About this task =>
What lines in the material hold the string "complete"? Copy out each of them.

Data records =>
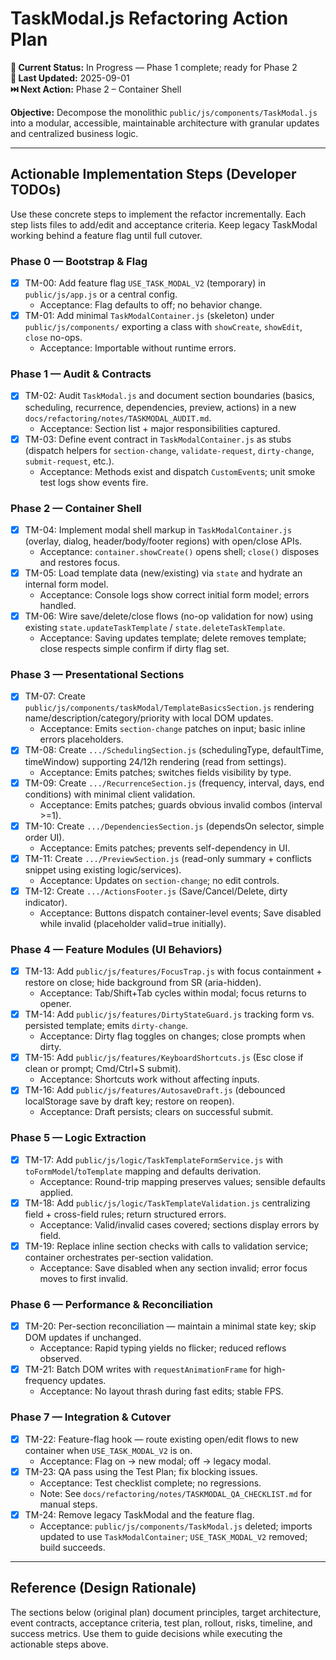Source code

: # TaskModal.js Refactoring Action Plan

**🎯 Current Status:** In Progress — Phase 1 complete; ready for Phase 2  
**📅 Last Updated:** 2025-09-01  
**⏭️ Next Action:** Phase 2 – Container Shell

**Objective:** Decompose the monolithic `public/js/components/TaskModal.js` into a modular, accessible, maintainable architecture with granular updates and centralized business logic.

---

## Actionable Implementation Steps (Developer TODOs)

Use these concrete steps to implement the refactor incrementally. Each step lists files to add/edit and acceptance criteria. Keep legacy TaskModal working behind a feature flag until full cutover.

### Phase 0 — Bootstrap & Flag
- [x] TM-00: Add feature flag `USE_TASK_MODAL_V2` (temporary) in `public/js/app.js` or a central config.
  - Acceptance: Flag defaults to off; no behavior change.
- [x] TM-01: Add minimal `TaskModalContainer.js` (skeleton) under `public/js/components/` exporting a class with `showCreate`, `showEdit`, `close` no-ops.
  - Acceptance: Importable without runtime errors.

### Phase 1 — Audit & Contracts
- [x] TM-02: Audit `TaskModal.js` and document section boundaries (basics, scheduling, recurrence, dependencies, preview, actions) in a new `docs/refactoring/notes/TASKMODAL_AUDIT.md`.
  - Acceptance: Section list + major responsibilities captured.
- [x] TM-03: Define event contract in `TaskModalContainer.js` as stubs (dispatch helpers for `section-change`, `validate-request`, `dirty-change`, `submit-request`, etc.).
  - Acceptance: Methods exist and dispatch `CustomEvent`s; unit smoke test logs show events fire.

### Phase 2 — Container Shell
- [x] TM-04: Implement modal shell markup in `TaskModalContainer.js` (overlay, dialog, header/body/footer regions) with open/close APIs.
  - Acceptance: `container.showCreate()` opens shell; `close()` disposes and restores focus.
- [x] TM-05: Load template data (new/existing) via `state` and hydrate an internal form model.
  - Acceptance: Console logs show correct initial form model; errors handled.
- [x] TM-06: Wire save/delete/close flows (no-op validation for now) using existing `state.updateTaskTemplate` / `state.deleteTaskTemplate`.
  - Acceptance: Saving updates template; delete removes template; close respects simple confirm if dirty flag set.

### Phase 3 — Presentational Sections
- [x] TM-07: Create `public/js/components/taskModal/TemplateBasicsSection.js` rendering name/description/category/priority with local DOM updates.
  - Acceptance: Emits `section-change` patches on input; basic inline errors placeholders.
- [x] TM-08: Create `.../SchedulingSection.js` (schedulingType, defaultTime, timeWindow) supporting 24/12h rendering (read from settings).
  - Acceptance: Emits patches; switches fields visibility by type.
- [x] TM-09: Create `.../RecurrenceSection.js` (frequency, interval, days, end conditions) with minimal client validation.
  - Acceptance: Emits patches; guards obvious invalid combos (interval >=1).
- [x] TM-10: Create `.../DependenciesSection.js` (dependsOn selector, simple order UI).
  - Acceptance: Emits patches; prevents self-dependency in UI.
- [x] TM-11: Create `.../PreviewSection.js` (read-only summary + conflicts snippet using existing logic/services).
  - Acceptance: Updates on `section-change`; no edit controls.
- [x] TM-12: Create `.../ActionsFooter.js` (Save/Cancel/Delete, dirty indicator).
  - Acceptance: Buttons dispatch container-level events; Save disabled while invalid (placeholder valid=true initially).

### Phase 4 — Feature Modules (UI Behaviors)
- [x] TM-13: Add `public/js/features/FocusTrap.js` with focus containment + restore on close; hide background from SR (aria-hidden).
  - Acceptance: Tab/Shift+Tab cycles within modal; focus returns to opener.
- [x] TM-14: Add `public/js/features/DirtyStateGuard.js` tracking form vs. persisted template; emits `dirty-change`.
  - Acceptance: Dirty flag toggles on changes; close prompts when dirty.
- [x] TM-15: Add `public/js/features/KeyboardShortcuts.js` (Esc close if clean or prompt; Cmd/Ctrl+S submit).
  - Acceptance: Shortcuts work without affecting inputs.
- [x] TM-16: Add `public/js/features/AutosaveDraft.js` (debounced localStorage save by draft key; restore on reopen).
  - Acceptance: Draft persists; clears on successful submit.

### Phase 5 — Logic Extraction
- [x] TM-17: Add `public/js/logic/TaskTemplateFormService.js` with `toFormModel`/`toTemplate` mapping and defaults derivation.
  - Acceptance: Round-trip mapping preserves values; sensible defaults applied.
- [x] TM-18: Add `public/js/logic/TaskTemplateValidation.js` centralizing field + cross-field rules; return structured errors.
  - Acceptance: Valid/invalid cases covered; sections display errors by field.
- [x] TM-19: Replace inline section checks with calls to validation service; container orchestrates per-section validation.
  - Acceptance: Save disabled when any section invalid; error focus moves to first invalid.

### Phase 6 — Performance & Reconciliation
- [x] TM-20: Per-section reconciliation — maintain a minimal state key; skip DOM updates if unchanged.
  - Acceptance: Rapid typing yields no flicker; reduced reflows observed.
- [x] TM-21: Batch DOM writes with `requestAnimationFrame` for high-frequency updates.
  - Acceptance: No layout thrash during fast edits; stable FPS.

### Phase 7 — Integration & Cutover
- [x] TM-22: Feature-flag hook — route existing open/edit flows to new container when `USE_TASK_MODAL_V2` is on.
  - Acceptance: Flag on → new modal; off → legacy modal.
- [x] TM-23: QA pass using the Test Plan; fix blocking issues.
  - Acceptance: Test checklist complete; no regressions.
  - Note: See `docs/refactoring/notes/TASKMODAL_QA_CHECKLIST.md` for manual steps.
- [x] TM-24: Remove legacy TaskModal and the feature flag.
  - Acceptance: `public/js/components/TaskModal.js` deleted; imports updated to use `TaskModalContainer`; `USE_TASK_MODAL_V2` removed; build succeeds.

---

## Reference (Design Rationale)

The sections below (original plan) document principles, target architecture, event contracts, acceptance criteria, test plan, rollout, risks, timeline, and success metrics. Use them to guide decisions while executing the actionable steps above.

==

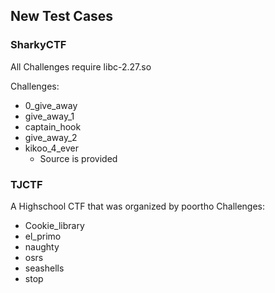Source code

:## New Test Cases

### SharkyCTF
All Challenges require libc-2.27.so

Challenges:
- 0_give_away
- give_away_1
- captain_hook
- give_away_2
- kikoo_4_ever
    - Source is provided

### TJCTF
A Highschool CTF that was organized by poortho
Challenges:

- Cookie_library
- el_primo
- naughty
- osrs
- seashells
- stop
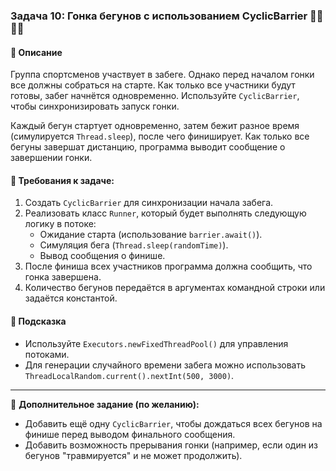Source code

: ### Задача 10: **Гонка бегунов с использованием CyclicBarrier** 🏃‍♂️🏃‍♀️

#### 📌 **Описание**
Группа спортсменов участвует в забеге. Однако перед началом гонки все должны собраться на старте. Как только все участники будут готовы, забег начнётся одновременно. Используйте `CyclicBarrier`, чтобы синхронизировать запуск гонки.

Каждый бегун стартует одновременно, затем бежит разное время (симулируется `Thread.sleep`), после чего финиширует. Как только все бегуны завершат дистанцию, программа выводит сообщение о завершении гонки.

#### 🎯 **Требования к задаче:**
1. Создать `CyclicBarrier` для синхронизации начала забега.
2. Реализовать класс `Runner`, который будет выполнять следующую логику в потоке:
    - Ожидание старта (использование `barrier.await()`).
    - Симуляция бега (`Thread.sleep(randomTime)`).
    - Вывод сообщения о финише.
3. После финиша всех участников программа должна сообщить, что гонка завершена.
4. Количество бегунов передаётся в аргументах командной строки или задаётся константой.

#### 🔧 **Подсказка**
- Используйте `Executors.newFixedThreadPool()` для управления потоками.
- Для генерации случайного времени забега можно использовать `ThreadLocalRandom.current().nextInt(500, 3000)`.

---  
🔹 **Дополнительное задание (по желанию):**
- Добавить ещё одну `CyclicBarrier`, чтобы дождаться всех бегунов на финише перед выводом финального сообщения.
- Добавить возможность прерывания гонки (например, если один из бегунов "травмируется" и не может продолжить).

* * *

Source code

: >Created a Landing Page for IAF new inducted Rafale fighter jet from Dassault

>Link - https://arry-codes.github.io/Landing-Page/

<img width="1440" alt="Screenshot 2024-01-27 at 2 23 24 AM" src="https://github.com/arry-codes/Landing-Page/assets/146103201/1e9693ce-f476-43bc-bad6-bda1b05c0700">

Exercise result =>
**🎯 Current Status:** In Progress — Phase 1 complete; ready for Phase 2  
  - Acceptance: Test checklist complete; no regressions.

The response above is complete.